ACTIVITY: Leaving out pictures, output exactly the lines below from the one that has "- Unraid Plus" through the one that has "### 1. Alignment", and nothing else.

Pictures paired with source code
┌────────

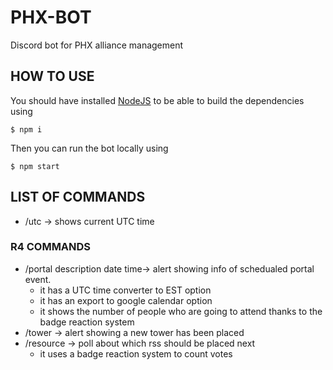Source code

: # PHX-BOT
Discord bot for PHX alliance management

## HOW TO USE
You should have installed [NodeJS](https://nodejs.org/en/) to be able to build the dependencies using
```
$ npm i
```
Then you can run the bot locally using
```
$ npm start
```

## LIST OF COMMANDS
 - /utc -> shows current UTC time

### R4 COMMANDS
 - /portal description date time-> alert showing info of schedualed portal event.
   - it has a UTC time converter to EST option
   - it has an export to google calendar option
   - it shows the number of people who are going to attend thanks to the badge reaction system
 - /tower -> alert showing a new tower has been placed
 - /resource -> poll about which rss should be placed next
   - it uses a badge reaction system to count votes

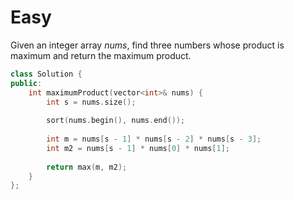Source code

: # Easy

Given an integer array $nums$, find three numbers whose product is maximum and return the maximum product.

```cpp
class Solution {
public:
    int maximumProduct(vector<int>& nums) {
        int s = nums.size();
        
        sort(nums.begin(), nums.end());
        
        int m = nums[s - 1] * nums[s - 2] * nums[s - 3];
        int m2 = nums[s - 1] * nums[0] * nums[1];
        
        return max(m, m2);
    }
};
```
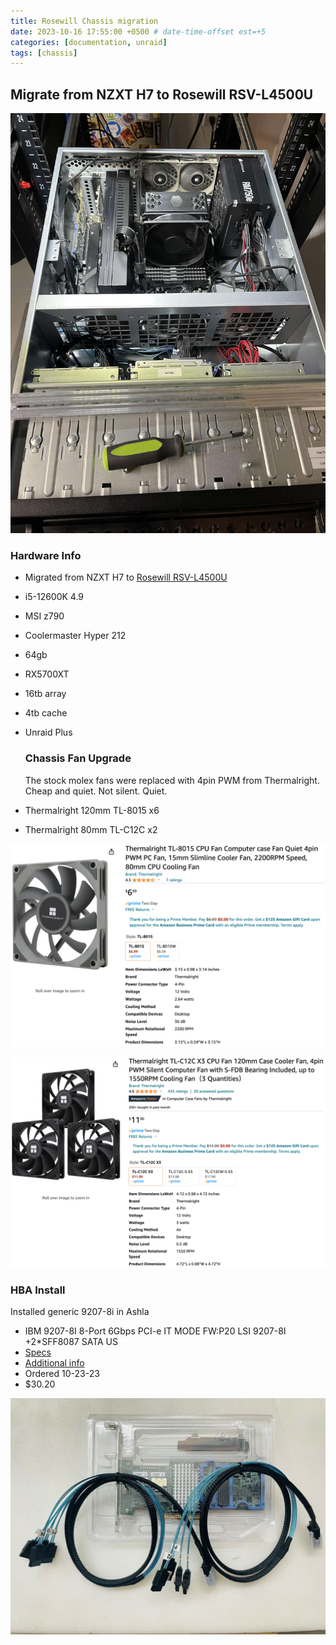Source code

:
 ```yaml
---
title: Rosewill Chassis migration
date: 2023-10-16 17:55:00 +0500 # date-time-offset est=+5
categories: [documentation, unraid]
tags: [chassis]
---
```


## Migrate from NZXT H7 to Rosewill RSV-L4500U

![](/assets/posts/2024-01/2024-01-06_3.png)

### Hardware Info

- Migrated from NZXT H7 to [Rosewill RSV-L4500U](https://www.rosewill.com/rosewill-rsv-l4500u-black/p/9SIA072GJ92805)
- i5-12600K 4.9
- MSI z790
- Coolermaster Hyper 212 
- 64gb
- RX5700XT
- 16tb array
- 4tb cache
- Unraid Plus

  ### Chassis Fan Upgrade
  The stock molex fans were replaced with 4pin PWM from Thermalright. Cheap and quiet. Not silent. Quiet. 
- Thermalright 120mm TL-8015 x6
- Thermalright 80mm TL-C12C x2

![](/assets/posts/2024-01/TL-8015_80mm.png)

![](/assets/posts/2024-01/TL-C12C_120mm.png)


### HBA Install
Installed generic 9207-8i in Ashla
- IBM 9207-8I 8-Port 6Gbps PCI-e IT MODE FW:P20 LSI 9207-8I +2*SFF8087 SATA US
- [Specs](https://www.ebay.com/itm/394092298022)
- [Additional info]()
- Ordered 10-23-23
- $30.20

![](/assets/posts/2024-01/2024-01-06_1.png)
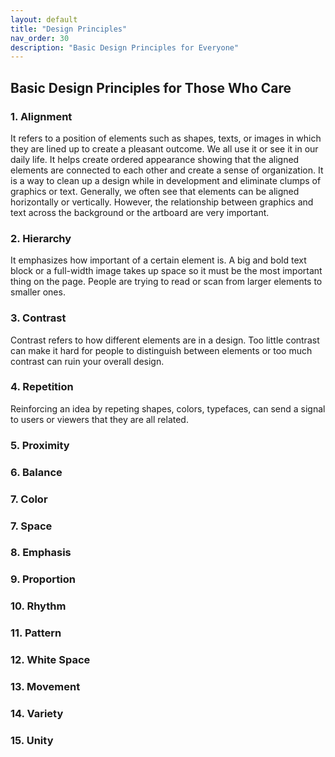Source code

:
 ```yaml
---
layout: default
title: "Design Principles"
nav_order: 30
description: "Basic Design Principles for Everyone"
---
```


## Basic Design Principles for Those Who Care

### 1. Alignment

It refers to a position of elements such as shapes, texts, or images in which they are lined up to create a pleasant outcome. We all use it or see it in our daily life. It helps create ordered appearance showing that the aligned elements are connected to each other and create a sense of organization. It is a way to clean up a design while in development and eliminate clumps of graphics or text. Generally, we often see that elements can be aligned horizontally or vertically. However, the relationship between graphics and text across the background or the artboard are very important.

### 2. Hierarchy

It emphasizes how important of a certain element is. A big and bold text block or a full-width image takes up space so it must be the most important thing on the page. People are trying to read or scan from larger elements to smaller ones.

### 3. Contrast

Contrast refers to how different elements are in a design. Too little contrast can make it hard for people to distinguish between elements or too much contrast can ruin your overall design.

### 4. Repetition

Reinforcing an idea by repeting shapes, colors, typefaces, can send a signal to users or viewers that they are all related.

### 5. Proximity

### 6. Balance

### 7. Color

### 7. Space

### 8. Emphasis

### 9. Proportion

### 10. Rhythm

### 11. Pattern

### 12. White Space

### 13. Movement

### 14. Variety

### 15. Unity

└────────

RESPONSE FOR THIS EXERCISE:
- Unraid Plus

  ### Chassis Fan Upgrade
  The stock molex fans were replaced with 4pin PWM from Thermalright. Cheap and quiet. Not silent. Quiet. 
- Thermalright 120mm TL-8015 x6
- Thermalright 80mm TL-C12C x2

![](/assets/posts/2024-01/TL-8015_80mm.png)

![](/assets/posts/2024-01/TL-C12C_120mm.png)


### HBA Install
Installed generic 9207-8i in Ashla
- IBM 9207-8I 8-Port 6Gbps PCI-e IT MODE FW:P20 LSI 9207-8I +2*SFF8087 SATA US
- [Specs](https://www.ebay.com/itm/394092298022)
- [Additional info]()
- Ordered 10-23-23
- $30.20

![](/assets/posts/2024-01/2024-01-06_1.png)
Source code

:
 ```yaml
---
layout: default
title: "Design Principles"
nav_order: 30
description: "Basic Design Principles for Everyone"
---
```


## Basic Design Principles for Those Who Care

### 1. Alignment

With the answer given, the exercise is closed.